In our quest to control blood sugars of people who have diabetes, one of the ‘small blood vessel’ complications of diabetes that we are trying to prevent is damage to the kidneys.  For people who have prediabetes, it has generally been thought that they do not have an increased risk of small vessel disease.  However, there is mounting evidence that prediabetes may in fact cause small vessel damage; a new study suggests that prediabetes may in fact cause kidney damage.

First, let’s talk about what we mean when we say ‘prediabetes’.  Diabetes and prediabetes are defined on the basis of how high blood sugars are.   Quite simply, prediabetic blood sugars are lower than diabetic range blood sugars, but higher than normal blood sugars.  For the exact blood sugar definitions in Canada, please see Table 2 (diabetes) and Table 4 (prediabetes) here.

A study suggesting that prediabetes causes kidney damage was published in the American Journal of Kidney Diseases.  The study was a prospective cohort study that followed 1,261 people without diabetes between the ages of 50-62 for a median time of 5.6 years.  Participants who had prediabetes at the start of the study were at nearly 2 times higher risk of having hyperfiltration (an early manifestation of diabetic kidney disease), and at 1.8 times higher risk of having higher-normal albumin levels in their urine, compared to those with normal blood sugars (albumin in the urine is also a diabetes-related kidney complication). These changes were seen independently of other risk factors such as blood pressure at baseline, and independent of changes in blood pressure medications.

That prediabetes can cause complications before diabetes develops has a profound impact, in that 1 in 4 Canadian adults has diabetes or prediabetes, with most of those being prediabetic.  (In USA, 44% of American adults have diabetes or prediabetes).  Most people with prediabetes do not know that they have this condition, as there are usually no symptoms of this condition.

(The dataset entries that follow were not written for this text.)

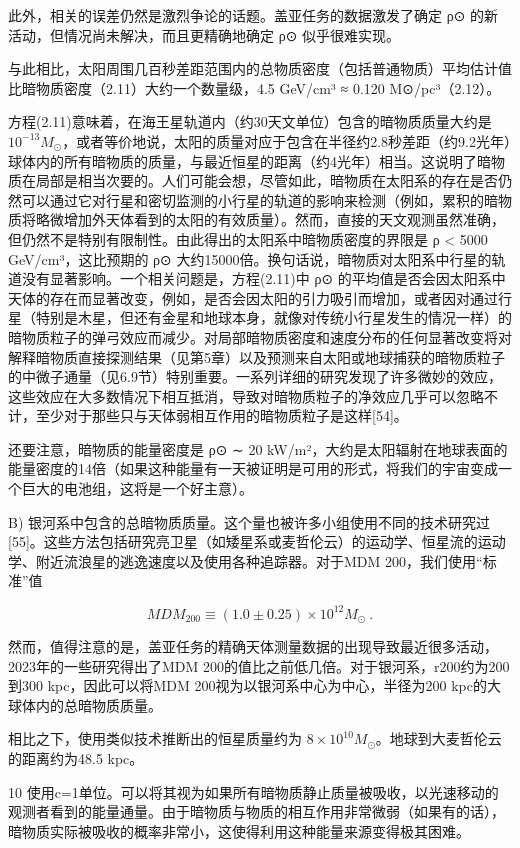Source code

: 此外，相关的误差仍然是激烈争论的话题。盖亚任务的数据激发了确定 ρ⊙ 的新活动，但情况尚未解决，而且更精确地确定 ρ⊙ 似乎很难实现。

与此相比，太阳周围几百秒差距范围内的总物质密度（包括普通物质）平均估计值比暗物质密度（2.11）大约一个数量级，4.5 GeV/cm³ ≈ 0.120 M⊙/pc³（2.12）。

方程(2.11)意味着，在海王星轨道内（约30天文单位）包含的暗物质质量大约是 \(10^{-13} M_\odot\)，或者等价地说，太阳的质量对应于包含在半径约2.8秒差距（约9.2光年）球体内的所有暗物质的质量，与最近恒星的距离（约4光年）相当。这说明了暗物质在局部是相当次要的。人们可能会想，尽管如此，暗物质在太阳系的存在是否仍然可以通过它对行星和密切监测的小行星的轨道的影响来检测（例如，累积的暗物质将略微增加外天体看到的太阳的有效质量）。然而，直接的天文观测虽然准确，但仍然不是特别有限制性。由此得出的太阳系中暗物质密度的界限是 ρ < 5000 GeV/cm³，这比预期的 ρ⊙ 大约15000倍。换句话说，暗物质对太阳系中行星的轨道没有显著影响。一个相关问题是，方程(2.11)中 ρ⊙ 的平均值是否会因太阳系中天体的存在而显著改变，例如，是否会因太阳的引力吸引而增加，或者因对通过行星（特别是木星，但还有金星和地球本身，就像对传统小行星发生的情况一样）的暗物质粒子的弹弓效应而减少。对局部暗物质密度和速度分布的任何显著改变将对解释暗物质直接探测结果（见第5章）以及预测来自太阳或地球捕获的暗物质粒子的中微子通量（见6.9节）特别重要。一系列详细的研究发现了许多微妙的效应，这些效应在大多数情况下相互抵消，导致对暗物质粒子的净效应几乎可以忽略不计，至少对于那些只与天体弱相互作用的暗物质粒子是这样[54]。

还要注意，暗物质的能量密度是 ρ⊙ ∼ 20 kW/m²，大约是太阳辐射在地球表面的能量密度的14倍（如果这种能量有一天被证明是可用的形式，将我们的宇宙变成一个巨大的电池组，这将是一个好主意）。

B) 银河系中包含的总暗物质质量。这个量也被许多小组使用不同的技术研究过[55]。这些方法包括研究亮卫星（如矮星系或麦哲伦云）的运动学、恒星流的运动学、附近流浪星的逃逸速度以及使用各种追踪器。对于MDM 200，我们使用“标准”值

\[ MDM_{200} \equiv (1.0 \pm 0.25) \times 10^{12} M_\odot ~. \]

然而，值得注意的是，盖亚任务的精确天体测量数据的出现导致最近很多活动，2023年的一些研究得出了MDM 200的值比之前低几倍。对于银河系，r200约为200到300 kpc，因此可以将MDM 200视为以银河系中心为中心，半径为200 kpc的大球体内的总暗物质质量。

相比之下，使用类似技术推断出的恒星质量约为 \(8 \times 10^{10} M_\odot\)。地球到大麦哲伦云的距离约为48.5 kpc。

10 使用c=1单位。可以将其视为如果所有暗物质静止质量被吸收，以光速移动的观测者看到的能量通量。由于暗物质与物质的相互作用非常微弱（如果有的话），暗物质实际被吸收的概率非常小，这使得利用这种能量来源变得极其困难。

While the notion that prediabetes can cause small blood vessel complications is relatively new, it is known that prediabetes (especially impaired glucose tolerance) are at a substantially higher risk of developing BIG vessel complications (eg heart disease).

Knowing that prediabetes can cause organ damage makes two things very clear:

1.  We need to be checking for prediabetes in people who are at risk; and

2.   We need to aggressively prevent and treat prediabetes.